**Exercise:** Word for word, restate the lines of the data below between those holding "1-5 を押したらそのBPになるまで飴を押す" and "in a flash_", inclusive; pictures do not belong in the copy.

(Pictures paired with source code)
____
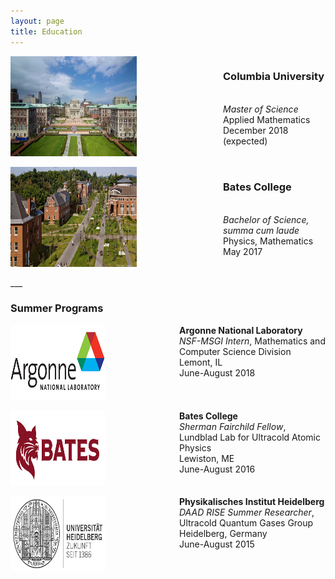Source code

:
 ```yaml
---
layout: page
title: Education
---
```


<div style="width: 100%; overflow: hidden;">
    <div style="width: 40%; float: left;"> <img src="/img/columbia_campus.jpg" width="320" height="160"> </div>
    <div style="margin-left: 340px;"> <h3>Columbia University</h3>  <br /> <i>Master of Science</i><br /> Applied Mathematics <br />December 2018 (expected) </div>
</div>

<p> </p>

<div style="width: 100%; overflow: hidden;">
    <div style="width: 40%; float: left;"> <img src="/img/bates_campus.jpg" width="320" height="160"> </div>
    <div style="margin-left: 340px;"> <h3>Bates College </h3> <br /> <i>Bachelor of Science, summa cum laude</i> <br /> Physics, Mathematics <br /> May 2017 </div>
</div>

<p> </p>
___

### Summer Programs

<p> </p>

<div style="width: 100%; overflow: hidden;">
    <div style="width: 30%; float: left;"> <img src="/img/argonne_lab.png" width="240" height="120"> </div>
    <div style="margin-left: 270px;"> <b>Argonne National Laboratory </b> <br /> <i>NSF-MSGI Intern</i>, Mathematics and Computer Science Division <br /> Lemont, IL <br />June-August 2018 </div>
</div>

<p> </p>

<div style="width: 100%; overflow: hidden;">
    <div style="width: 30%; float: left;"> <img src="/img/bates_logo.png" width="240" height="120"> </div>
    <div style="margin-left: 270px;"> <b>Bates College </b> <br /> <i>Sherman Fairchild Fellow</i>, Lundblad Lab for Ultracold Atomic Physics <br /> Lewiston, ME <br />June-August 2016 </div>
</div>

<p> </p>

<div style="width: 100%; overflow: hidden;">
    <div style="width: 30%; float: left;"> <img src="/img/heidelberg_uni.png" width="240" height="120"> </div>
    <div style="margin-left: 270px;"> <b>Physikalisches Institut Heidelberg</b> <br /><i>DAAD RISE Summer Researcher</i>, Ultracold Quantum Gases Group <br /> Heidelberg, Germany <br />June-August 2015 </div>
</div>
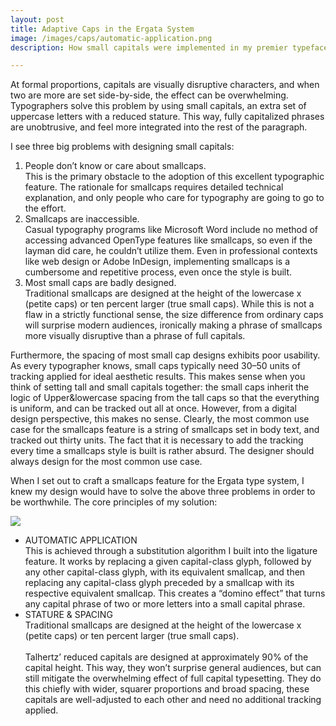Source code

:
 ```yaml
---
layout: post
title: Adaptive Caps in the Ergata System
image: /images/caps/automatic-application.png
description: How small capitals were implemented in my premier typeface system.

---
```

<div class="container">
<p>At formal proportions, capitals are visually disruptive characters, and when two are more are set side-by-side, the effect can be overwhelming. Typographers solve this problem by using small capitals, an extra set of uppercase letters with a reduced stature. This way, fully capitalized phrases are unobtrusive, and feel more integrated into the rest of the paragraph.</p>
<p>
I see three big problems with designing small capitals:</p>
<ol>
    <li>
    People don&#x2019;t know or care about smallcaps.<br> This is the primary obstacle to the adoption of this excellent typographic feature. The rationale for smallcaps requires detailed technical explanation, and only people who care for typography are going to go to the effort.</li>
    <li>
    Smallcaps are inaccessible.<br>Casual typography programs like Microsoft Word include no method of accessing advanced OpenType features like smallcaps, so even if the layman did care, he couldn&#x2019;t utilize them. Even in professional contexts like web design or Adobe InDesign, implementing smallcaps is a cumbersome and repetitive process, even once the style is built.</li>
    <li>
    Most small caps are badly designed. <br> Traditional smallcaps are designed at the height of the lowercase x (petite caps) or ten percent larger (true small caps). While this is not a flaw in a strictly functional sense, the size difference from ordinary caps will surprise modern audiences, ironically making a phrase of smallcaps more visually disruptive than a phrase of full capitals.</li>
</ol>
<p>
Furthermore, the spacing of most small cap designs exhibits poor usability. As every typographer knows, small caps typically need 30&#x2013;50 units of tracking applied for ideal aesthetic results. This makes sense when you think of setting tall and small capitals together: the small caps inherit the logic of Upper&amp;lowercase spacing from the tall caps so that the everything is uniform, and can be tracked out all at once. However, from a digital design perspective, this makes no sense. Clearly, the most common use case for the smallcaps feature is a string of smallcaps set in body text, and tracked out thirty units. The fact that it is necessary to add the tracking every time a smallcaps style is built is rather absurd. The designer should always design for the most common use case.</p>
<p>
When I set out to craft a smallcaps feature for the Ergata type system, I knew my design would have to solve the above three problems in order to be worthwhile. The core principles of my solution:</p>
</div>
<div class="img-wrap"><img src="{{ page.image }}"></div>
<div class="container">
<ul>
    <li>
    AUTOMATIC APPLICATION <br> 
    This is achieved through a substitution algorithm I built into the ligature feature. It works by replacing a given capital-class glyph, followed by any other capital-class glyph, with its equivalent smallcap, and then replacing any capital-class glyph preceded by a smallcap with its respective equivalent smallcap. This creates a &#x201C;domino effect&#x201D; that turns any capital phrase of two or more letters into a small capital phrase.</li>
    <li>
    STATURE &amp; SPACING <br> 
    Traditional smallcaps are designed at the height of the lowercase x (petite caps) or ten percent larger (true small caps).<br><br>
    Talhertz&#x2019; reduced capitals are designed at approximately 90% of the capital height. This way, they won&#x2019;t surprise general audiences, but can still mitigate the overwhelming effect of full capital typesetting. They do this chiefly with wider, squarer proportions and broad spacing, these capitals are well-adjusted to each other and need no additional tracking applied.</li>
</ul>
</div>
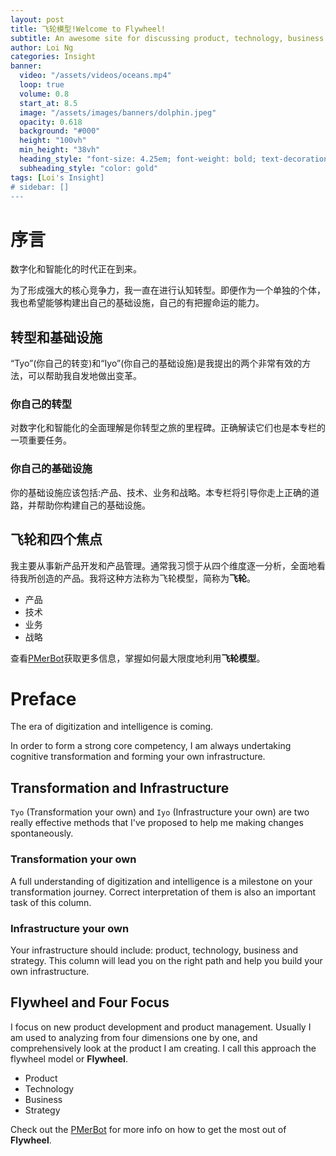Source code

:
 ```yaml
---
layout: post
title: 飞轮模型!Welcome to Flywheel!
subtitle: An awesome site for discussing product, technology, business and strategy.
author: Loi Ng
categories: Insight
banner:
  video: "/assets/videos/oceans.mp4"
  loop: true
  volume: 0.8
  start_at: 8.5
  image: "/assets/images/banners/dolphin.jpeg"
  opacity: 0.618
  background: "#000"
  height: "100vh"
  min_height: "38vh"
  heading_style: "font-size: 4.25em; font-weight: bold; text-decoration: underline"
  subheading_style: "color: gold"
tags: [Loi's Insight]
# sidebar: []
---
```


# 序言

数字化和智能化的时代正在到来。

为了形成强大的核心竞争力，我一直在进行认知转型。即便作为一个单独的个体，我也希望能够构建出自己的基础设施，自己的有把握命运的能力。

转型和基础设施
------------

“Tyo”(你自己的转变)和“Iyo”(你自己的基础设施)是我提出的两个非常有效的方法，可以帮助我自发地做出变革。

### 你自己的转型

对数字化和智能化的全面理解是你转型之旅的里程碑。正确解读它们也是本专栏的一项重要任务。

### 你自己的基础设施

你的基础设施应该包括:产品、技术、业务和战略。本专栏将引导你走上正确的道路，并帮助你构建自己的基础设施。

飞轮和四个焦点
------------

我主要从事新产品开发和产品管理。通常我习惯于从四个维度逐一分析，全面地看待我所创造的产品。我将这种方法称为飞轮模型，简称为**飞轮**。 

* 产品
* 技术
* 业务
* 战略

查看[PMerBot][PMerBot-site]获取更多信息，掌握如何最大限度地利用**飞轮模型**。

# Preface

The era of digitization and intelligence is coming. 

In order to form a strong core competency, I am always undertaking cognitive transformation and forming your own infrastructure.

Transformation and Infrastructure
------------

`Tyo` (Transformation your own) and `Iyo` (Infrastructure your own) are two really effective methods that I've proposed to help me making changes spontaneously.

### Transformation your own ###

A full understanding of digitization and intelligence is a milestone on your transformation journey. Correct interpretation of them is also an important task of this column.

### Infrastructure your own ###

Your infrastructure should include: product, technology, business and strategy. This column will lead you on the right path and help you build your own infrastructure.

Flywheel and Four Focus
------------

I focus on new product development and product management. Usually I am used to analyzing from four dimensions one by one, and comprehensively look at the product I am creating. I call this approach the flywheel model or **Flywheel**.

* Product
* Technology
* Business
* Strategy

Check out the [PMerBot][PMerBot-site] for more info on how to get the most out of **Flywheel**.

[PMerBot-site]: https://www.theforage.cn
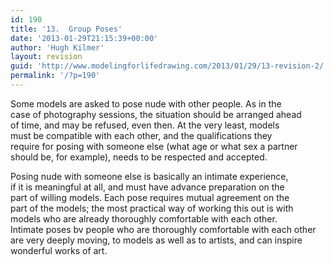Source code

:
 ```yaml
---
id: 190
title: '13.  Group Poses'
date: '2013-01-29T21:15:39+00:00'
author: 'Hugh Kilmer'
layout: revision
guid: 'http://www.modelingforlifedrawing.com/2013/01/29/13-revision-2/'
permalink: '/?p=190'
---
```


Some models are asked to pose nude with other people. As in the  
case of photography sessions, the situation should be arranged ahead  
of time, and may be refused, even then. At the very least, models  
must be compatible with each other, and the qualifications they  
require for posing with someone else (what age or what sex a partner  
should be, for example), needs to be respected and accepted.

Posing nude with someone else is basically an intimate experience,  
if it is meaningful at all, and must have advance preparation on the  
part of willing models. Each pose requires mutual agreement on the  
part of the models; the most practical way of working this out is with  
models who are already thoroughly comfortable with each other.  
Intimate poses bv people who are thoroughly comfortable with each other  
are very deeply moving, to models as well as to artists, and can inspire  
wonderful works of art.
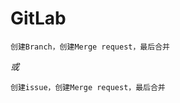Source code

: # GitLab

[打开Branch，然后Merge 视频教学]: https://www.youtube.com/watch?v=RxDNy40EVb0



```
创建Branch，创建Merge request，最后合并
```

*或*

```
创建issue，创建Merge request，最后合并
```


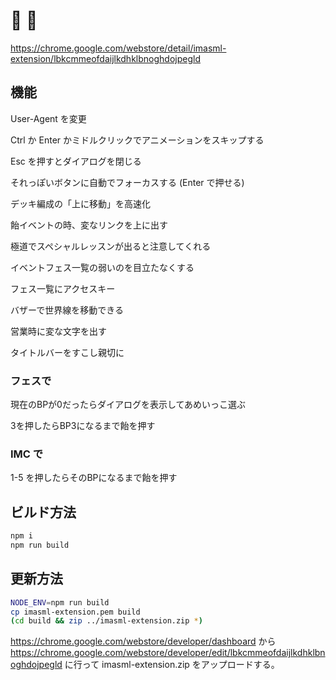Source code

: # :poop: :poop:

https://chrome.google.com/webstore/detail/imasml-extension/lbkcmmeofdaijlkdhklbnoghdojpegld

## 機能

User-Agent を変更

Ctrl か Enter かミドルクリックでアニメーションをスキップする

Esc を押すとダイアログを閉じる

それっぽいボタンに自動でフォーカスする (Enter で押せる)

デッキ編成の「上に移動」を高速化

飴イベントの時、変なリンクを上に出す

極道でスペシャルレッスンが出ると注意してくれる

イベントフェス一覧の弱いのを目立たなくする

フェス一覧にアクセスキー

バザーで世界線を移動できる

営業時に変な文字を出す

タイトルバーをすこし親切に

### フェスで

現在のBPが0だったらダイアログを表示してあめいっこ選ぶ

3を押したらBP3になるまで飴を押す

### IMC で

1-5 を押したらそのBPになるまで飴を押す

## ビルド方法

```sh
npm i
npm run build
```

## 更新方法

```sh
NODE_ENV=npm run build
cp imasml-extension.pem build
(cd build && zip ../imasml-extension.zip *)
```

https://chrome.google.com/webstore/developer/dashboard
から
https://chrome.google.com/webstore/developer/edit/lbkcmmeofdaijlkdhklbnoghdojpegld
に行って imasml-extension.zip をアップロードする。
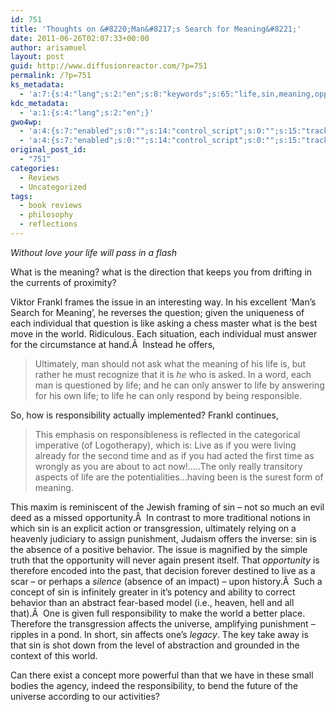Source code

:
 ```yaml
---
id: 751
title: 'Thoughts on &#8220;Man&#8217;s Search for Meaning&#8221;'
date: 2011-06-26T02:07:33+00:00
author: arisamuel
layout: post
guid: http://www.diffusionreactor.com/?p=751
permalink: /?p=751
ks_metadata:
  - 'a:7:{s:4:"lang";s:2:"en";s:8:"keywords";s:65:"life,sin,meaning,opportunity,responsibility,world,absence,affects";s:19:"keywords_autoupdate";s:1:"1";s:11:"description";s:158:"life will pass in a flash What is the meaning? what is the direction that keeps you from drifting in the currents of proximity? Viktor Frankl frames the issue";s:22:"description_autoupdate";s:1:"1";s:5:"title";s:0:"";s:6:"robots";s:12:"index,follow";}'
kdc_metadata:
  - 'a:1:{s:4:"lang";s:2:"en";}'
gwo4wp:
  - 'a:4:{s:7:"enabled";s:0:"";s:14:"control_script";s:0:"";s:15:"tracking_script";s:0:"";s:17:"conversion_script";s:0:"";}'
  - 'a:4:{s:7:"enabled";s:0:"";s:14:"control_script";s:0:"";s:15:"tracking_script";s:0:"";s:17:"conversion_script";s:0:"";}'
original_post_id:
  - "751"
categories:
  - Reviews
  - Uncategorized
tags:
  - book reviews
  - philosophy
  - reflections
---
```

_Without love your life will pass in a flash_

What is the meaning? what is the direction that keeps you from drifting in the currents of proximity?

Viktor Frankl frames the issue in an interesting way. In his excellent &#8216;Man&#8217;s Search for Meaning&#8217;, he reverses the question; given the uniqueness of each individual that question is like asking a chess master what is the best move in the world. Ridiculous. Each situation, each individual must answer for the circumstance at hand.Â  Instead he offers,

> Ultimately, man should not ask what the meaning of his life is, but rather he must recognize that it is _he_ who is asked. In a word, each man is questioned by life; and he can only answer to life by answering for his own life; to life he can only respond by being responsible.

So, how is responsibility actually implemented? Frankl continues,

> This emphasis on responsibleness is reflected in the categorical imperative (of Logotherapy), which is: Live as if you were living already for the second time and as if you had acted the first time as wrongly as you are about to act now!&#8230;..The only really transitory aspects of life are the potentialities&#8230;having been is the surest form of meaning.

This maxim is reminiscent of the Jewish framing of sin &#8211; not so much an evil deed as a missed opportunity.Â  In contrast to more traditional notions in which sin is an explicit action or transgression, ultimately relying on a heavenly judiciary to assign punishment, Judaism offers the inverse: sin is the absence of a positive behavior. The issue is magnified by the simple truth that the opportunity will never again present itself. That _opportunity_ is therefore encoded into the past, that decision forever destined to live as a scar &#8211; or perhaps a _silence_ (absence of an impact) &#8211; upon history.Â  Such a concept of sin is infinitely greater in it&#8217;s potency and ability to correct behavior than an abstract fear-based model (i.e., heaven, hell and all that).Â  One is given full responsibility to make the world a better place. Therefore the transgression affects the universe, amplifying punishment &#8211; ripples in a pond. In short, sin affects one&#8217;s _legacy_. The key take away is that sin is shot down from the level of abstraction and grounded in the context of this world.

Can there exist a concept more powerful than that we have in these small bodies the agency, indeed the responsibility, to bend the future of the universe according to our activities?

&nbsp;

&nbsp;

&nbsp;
____
**Solution:**
1-5 を押したらそのBPになるまで飴を押す

## ビルド方法

```sh
npm i
npm run build
```

## 更新方法

```sh
NODE_ENV=npm run build
cp imasml-extension.pem build
(cd build && zip ../imasml-extension.zip *)
```

https://chrome.google.com/webstore/developer/dashboard
から
https://chrome.google.com/webstore/developer/edit/lbkcmmeofdaijlkdhklbnoghdojpegld
に行って imasml-extension.zip をアップロードする。
Source code

:
 ```yaml
---
id: 751
title: 'Thoughts on &#8220;Man&#8217;s Search for Meaning&#8221;'
date: 2011-06-26T02:07:33+00:00
author: arisamuel
layout: post
guid: http://www.diffusionreactor.com/?p=751
permalink: /?p=751
ks_metadata:
  - 'a:7:{s:4:"lang";s:2:"en";s:8:"keywords";s:65:"life,sin,meaning,opportunity,responsibility,world,absence,affects";s:19:"keywords_autoupdate";s:1:"1";s:11:"description";s:158:"life will pass in a flash What is the meaning? what is the direction that keeps you from drifting in the currents of proximity? Viktor Frankl frames the issue";s:22:"description_autoupdate";s:1:"1";s:5:"title";s:0:"";s:6:"robots";s:12:"index,follow";}'
kdc_metadata:
  - 'a:1:{s:4:"lang";s:2:"en";}'
gwo4wp:
  - 'a:4:{s:7:"enabled";s:0:"";s:14:"control_script";s:0:"";s:15:"tracking_script";s:0:"";s:17:"conversion_script";s:0:"";}'
  - 'a:4:{s:7:"enabled";s:0:"";s:14:"control_script";s:0:"";s:15:"tracking_script";s:0:"";s:17:"conversion_script";s:0:"";}'
original_post_id:
  - "751"
categories:
  - Reviews
  - Uncategorized
tags:
  - book reviews
  - philosophy
  - reflections
---
```

_Without love your life will pass in a flash_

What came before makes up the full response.